For about four months the NCA tried to pass the buck. It said that the matter was one for the Department of Transport. The department said it would be happy to pass on the complaint to Dublin Bus. I pointed out that I had already contacted Dublin Bus without success.

The department admitted that, in that case, there was nothing it could do since Dublin Bus is an autonomous body. (Incidentally, this is always the answer you get from any Government department - you're referred to the semi-State body in question, which is described as autonomous. This means that the Minister can't be held responsible for any mistakes the semi-State body might make.)

I went back to the NCA and asked it again why Dublin Bus was beyond its remit. If it really believed that, didn't it mean that all of our 800 public bodies were outside the remit of the NCA? How could this be since it was clearly intended that the new consumer legislation was to be fully comprehensive?

I finally got the answer I most feared. The new and much-hyped consumer legislation and the NCA are a charade.

Section 43 of the Consumer Protection Act 2007 defines a misleading commercial practice as one which would be likely "to cause the average consumer to make a transactional decision that the average consumer would not otherwise make".

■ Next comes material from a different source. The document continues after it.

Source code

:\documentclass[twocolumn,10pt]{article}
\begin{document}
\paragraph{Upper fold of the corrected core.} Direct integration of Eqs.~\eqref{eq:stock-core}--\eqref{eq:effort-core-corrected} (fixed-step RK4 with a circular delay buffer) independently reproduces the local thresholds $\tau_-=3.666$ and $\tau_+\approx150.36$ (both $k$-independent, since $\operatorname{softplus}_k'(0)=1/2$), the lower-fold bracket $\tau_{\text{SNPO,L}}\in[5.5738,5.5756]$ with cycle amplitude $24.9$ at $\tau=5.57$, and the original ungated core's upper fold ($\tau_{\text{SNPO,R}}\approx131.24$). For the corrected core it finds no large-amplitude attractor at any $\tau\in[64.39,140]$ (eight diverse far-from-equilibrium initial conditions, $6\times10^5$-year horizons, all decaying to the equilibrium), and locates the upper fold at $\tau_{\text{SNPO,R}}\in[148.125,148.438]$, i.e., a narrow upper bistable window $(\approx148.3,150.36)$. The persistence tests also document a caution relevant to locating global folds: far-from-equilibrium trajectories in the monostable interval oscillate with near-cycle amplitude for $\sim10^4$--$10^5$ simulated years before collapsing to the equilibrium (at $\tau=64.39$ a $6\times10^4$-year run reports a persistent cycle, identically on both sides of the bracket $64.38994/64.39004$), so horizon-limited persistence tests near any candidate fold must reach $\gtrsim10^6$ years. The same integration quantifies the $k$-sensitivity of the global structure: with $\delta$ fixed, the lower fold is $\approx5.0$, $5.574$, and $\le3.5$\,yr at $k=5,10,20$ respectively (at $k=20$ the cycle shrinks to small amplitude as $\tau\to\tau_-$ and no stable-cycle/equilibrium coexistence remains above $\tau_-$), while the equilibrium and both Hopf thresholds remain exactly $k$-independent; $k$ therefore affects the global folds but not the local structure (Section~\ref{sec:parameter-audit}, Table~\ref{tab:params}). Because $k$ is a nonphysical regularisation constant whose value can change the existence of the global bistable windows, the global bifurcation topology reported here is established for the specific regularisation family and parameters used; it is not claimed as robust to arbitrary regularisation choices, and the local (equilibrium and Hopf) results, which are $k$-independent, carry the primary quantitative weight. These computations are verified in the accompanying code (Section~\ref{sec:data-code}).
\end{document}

The NCA then goes on to say: "As the average consumer would not stop using the Dublin Bus service because the bus does not arrive on time, this would not be considered a breach of the Act." This is quite extraordinary.

I'm not sure that the NCA's interpretation of the Act is correct but if it is, it is bizarre. What it is saying is that Dublin Bus can do what it likes because the average consumer has no alternative. He or she cannot make any other "transactional decision".

It is impossible. And why is that? Because Dublin Bus is a monopoly. There are no alternatives for consumers. As a monopoly, Dublin Bus has complete carte blanche to continue treating passengers with indifference and all the other State monopolies have the same divine right.

The much-vaunted consumer legislation and the much-heralded NCA have absolutely no bearing on the matter. In fact the law, as interpreted by the NCA, completely safeguards monopolies in this country. This proves, if proof were needed, that consumer rights do not exist - and there's no point in asking Ministers to intervene since they accept no responsibility in these matters.

Then, in a final desperate attempt to pass the buck, the NCA states: "As I'm sure you understand, consumer issues are wide- ranging and there are many departments and public bodies that assume some responsibility in area (sic) of consumer affairs."

Out of the mouths of babes. In my innocence I had thought the NCA was now the main agency, deliberately set up to look after the interests of consumers. Not a bit of it; fragmentation and duplication and buck- passing are all still alive and well in the public sector.

No doubt the NCA will intervene in some cases, especially those which attract media attention, especially those involving the frail and the elderly. No doubt the NCA will publish a nice glossy annual report, but like many other public bodies, there is little committed effort to make significant improvements.

The oft-repeated advice to consumers to "shop around" is banal and irritating. Mary O'Rourke is right: how can hard-working women with young children shop around?

In any case, we don't need costly institutions to give us advice our grandmothers used to give us for free. It seems as if taxpayers' money will continue to be spent without achieving any return.

• Dr Michael Casey is a former senior official with the Central Bank and a former member of the board of the International Monetary Fund.